◆ **Exercise description**
Exactly the lines from the line with "All relationships |" through the final line of the records below, both ends included, are to be set down. Do not include pictures.

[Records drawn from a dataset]

= Beginning of Section =

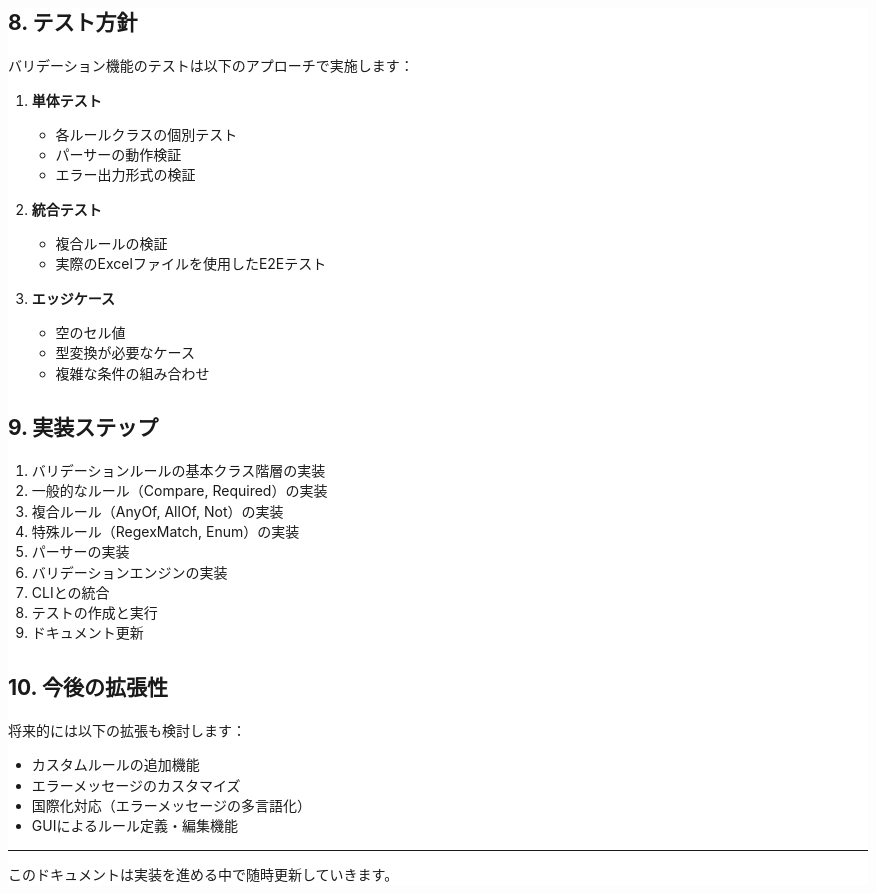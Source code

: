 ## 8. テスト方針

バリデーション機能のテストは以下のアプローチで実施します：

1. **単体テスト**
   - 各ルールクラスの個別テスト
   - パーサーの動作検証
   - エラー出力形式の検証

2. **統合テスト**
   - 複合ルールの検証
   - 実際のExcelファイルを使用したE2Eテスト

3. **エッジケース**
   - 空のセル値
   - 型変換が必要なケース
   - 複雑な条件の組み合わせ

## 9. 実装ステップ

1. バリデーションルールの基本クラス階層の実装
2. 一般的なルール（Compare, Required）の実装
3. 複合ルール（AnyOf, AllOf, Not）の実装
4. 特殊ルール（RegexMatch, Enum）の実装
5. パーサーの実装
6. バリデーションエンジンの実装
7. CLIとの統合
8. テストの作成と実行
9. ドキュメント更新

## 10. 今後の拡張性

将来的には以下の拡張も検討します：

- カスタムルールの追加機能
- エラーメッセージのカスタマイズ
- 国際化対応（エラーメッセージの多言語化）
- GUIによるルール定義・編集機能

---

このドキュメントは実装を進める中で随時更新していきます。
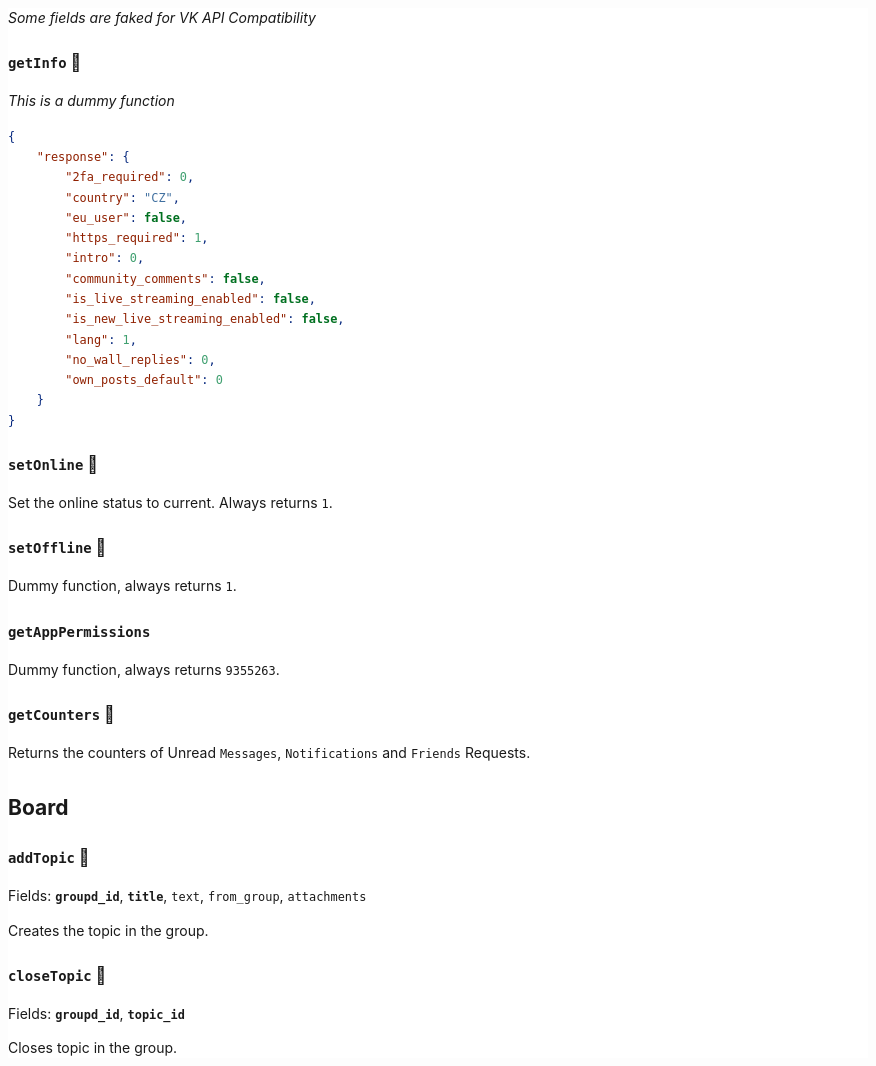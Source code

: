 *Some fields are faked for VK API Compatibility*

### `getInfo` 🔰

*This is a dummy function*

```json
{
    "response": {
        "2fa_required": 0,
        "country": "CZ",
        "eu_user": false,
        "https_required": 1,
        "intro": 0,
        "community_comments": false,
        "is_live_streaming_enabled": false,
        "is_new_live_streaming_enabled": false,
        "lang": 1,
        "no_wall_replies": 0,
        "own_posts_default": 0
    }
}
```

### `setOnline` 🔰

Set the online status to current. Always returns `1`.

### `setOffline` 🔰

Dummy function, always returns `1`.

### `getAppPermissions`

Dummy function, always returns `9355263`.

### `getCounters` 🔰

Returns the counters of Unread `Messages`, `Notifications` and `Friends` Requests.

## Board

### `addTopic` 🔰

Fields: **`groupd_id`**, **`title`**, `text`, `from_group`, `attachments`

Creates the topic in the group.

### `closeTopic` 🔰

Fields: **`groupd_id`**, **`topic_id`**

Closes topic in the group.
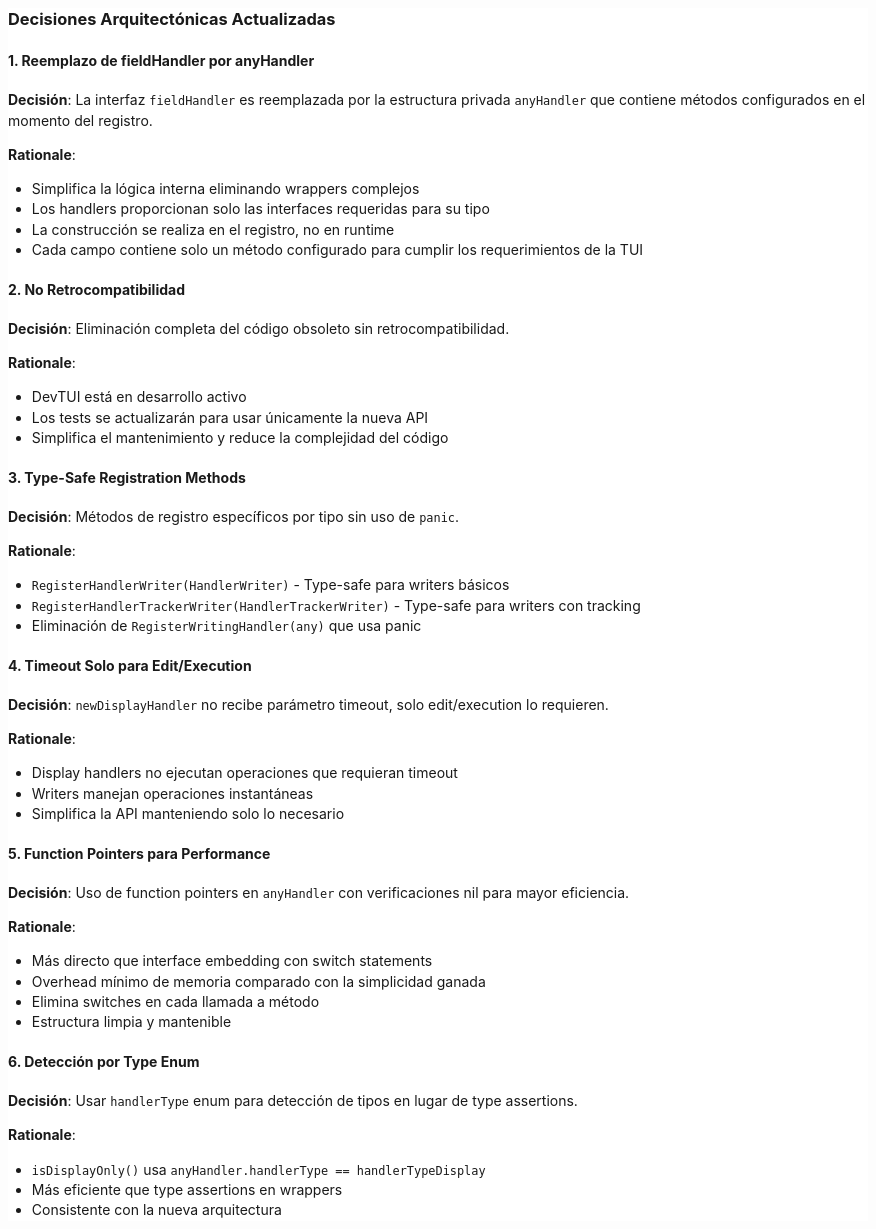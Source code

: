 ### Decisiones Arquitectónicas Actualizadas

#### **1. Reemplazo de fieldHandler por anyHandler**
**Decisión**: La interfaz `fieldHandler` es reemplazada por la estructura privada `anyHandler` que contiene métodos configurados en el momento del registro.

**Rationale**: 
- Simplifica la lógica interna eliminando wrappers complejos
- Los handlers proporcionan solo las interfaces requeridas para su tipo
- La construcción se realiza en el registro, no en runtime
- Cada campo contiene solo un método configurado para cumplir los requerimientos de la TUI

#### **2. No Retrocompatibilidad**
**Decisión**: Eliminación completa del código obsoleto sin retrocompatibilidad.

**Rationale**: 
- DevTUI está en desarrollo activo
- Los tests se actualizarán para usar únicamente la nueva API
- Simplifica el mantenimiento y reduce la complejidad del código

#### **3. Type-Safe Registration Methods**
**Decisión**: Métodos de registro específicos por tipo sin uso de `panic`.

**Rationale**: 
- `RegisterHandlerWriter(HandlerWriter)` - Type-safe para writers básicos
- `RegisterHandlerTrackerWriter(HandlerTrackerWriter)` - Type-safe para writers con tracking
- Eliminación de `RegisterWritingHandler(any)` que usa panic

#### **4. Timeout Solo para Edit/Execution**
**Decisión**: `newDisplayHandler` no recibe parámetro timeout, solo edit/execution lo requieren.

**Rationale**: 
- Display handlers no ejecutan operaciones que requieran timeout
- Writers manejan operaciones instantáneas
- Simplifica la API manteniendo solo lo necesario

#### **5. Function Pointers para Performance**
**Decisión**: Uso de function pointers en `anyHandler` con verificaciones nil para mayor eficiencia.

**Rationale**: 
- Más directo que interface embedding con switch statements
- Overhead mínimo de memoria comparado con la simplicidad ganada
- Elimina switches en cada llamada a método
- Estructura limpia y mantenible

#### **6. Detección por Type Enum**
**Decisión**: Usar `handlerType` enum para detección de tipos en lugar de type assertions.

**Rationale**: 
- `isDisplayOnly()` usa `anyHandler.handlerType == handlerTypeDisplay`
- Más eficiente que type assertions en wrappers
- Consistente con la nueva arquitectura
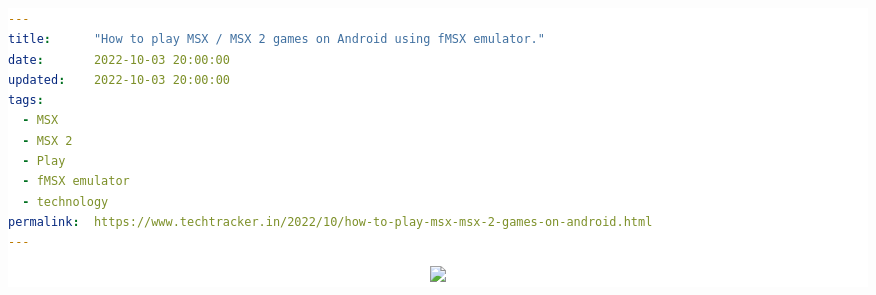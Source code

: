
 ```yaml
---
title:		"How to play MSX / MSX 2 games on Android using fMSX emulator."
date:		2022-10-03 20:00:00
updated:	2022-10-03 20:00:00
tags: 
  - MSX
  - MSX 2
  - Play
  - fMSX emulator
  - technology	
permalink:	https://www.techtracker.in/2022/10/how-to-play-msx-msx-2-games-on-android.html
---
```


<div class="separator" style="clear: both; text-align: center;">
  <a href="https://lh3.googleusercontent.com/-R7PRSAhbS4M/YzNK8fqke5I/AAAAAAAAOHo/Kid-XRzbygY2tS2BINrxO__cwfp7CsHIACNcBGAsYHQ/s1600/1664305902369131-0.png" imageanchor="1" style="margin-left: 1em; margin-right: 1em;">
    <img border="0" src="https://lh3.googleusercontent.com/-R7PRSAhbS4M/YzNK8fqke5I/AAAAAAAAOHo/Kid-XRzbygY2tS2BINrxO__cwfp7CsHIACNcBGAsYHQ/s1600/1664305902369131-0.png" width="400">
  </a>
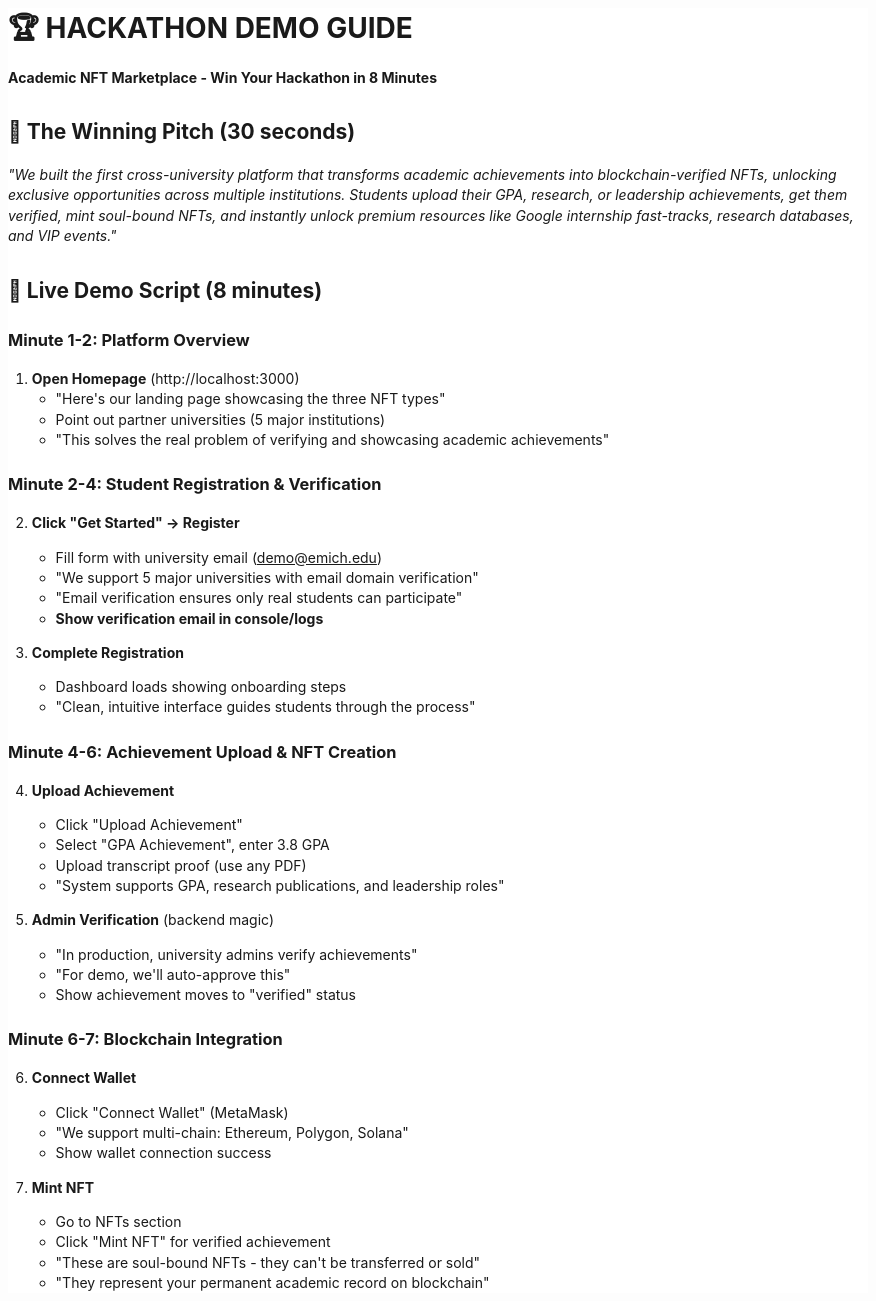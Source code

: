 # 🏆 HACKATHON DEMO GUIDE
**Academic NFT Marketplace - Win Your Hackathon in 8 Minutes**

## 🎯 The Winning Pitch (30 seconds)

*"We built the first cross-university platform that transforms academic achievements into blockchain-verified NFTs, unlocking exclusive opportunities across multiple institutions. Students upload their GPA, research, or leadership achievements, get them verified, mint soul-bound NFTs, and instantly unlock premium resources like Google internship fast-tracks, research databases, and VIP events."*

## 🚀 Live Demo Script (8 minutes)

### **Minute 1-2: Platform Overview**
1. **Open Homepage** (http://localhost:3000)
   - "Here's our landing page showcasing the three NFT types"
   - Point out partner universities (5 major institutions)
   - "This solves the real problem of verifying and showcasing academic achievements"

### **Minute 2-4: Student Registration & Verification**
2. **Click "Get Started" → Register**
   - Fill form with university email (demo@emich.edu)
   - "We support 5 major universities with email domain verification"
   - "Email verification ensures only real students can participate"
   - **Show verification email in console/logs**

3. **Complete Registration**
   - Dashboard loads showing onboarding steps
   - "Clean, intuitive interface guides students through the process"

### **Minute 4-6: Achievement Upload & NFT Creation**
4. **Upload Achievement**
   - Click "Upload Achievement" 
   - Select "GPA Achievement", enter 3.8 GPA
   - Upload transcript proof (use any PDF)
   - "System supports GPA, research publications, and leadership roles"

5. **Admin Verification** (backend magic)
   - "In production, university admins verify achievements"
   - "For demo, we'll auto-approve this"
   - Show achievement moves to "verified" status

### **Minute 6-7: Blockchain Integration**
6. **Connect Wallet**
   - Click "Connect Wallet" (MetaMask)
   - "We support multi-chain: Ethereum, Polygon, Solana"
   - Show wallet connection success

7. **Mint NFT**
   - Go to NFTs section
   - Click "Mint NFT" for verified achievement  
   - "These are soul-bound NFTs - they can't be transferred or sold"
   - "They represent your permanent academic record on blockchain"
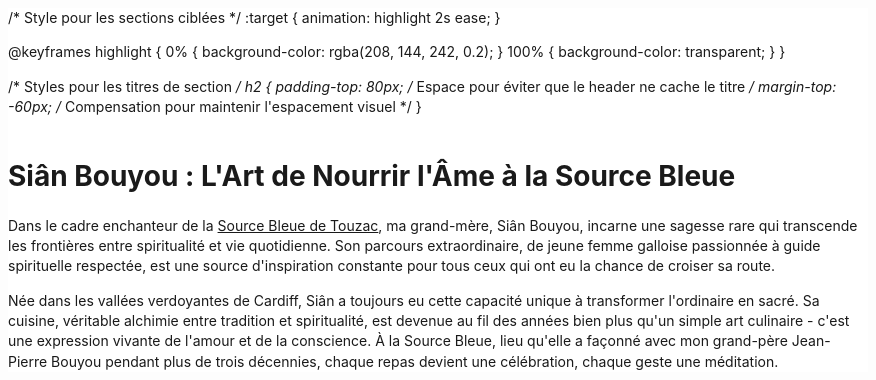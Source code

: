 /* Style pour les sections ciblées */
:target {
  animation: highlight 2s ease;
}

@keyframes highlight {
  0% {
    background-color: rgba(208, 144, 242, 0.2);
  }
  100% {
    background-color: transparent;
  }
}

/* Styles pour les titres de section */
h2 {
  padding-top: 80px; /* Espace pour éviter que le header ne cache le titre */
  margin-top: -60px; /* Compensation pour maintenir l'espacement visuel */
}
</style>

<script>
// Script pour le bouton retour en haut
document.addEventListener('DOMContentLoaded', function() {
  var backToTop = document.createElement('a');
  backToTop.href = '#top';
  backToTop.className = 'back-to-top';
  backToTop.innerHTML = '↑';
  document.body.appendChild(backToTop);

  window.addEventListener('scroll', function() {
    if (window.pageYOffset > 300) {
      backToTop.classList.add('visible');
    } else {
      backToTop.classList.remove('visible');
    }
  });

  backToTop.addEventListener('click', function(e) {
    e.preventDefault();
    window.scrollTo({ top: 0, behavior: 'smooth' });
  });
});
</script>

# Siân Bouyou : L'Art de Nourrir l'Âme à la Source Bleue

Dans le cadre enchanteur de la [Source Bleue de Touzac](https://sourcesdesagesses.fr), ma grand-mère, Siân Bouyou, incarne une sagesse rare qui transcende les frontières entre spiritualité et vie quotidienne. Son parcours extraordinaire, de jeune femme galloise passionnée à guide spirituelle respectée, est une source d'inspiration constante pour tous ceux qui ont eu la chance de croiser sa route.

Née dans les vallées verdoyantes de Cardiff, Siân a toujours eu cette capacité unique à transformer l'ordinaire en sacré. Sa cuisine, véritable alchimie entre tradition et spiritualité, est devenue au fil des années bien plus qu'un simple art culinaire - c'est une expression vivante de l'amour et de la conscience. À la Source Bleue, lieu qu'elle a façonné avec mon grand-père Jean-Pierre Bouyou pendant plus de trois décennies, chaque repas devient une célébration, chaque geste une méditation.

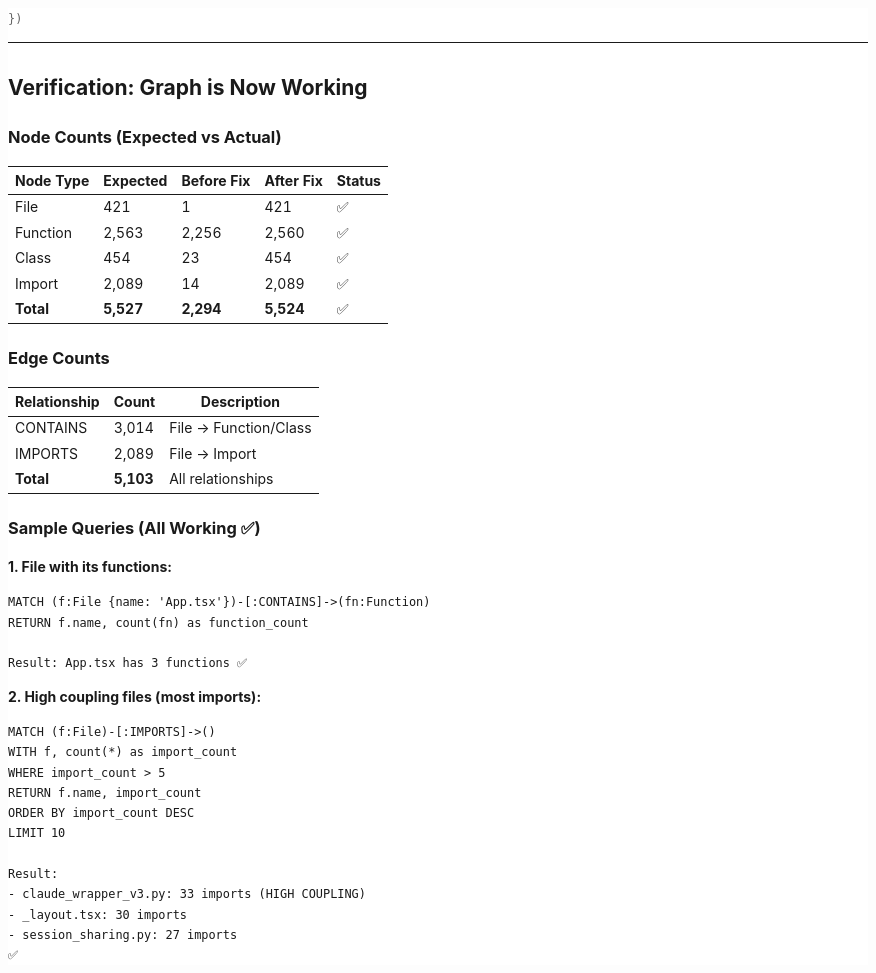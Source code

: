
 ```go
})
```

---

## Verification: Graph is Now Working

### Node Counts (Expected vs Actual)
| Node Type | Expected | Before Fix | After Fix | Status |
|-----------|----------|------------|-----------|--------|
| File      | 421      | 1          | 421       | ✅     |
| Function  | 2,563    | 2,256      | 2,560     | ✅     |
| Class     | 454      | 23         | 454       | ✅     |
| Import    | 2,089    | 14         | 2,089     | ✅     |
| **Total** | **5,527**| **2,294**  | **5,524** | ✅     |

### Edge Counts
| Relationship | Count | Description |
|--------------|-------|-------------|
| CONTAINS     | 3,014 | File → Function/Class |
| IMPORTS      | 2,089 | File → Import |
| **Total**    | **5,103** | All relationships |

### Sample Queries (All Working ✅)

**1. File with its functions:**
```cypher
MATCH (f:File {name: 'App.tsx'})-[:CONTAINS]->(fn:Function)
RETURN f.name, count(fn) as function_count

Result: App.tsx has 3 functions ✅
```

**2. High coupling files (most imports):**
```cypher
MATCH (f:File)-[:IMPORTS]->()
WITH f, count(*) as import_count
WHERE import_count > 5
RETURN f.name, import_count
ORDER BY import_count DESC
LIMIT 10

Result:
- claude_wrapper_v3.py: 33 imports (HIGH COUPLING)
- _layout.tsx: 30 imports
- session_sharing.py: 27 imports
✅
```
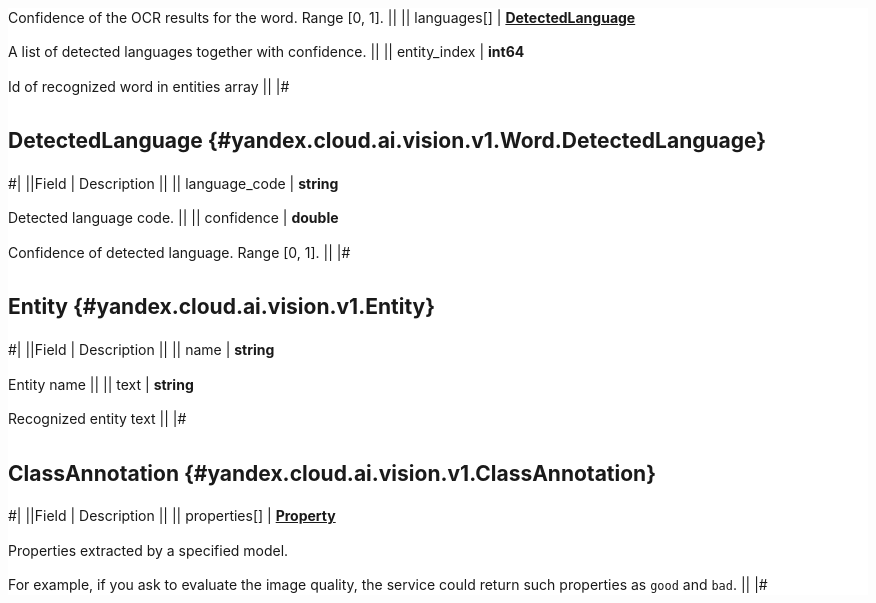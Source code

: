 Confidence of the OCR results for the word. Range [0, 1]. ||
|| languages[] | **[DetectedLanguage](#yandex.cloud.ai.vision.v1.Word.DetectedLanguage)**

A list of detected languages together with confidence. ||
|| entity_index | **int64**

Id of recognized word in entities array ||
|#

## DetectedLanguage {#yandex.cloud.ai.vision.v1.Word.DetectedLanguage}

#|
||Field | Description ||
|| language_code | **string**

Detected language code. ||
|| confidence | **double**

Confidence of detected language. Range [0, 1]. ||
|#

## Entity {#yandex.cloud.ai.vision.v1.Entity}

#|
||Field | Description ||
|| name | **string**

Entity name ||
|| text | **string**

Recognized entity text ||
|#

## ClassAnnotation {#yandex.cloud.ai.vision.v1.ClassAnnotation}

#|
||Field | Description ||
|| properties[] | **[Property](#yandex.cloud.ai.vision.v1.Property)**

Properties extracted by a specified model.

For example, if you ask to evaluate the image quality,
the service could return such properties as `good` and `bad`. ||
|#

= End of Section =

◆ **Expected answer**
| **Total**    | **5,103** | All relationships |

### Sample Queries (All Working ✅)

**1. File with its functions:**
```cypher
MATCH (f:File {name: 'App.tsx'})-[:CONTAINS]->(fn:Function)
RETURN f.name, count(fn) as function_count

Result: App.tsx has 3 functions ✅
```

**2. High coupling files (most imports):**
```cypher
MATCH (f:File)-[:IMPORTS]->()
WITH f, count(*) as import_count
WHERE import_count > 5
RETURN f.name, import_count
ORDER BY import_count DESC
LIMIT 10

Result:
- claude_wrapper_v3.py: 33 imports (HIGH COUPLING)
- _layout.tsx: 30 imports
- session_sharing.py: 27 imports
✅
```
Source code

: Confidence of the OCR results for the word. Range [0, 1]. ||
|| languages[] | **[DetectedLanguage](#yandex.cloud.ai.vision.v1.Word.DetectedLanguage)**

A list of detected languages together with confidence. ||
|| entity_index | **int64**

Id of recognized word in entities array ||
|#

## DetectedLanguage {#yandex.cloud.ai.vision.v1.Word.DetectedLanguage}

#|
||Field | Description ||
|| language_code | **string**

Detected language code. ||
|| confidence | **double**

Confidence of detected language. Range [0, 1]. ||
|#

## Entity {#yandex.cloud.ai.vision.v1.Entity}

#|
||Field | Description ||
|| name | **string**

Entity name ||
|| text | **string**

Recognized entity text ||
|#

## ClassAnnotation {#yandex.cloud.ai.vision.v1.ClassAnnotation}

#|
||Field | Description ||
|| properties[] | **[Property](#yandex.cloud.ai.vision.v1.Property)**

Properties extracted by a specified model.

For example, if you ask to evaluate the image quality,
the service could return such properties as `good` and `bad`. ||
|#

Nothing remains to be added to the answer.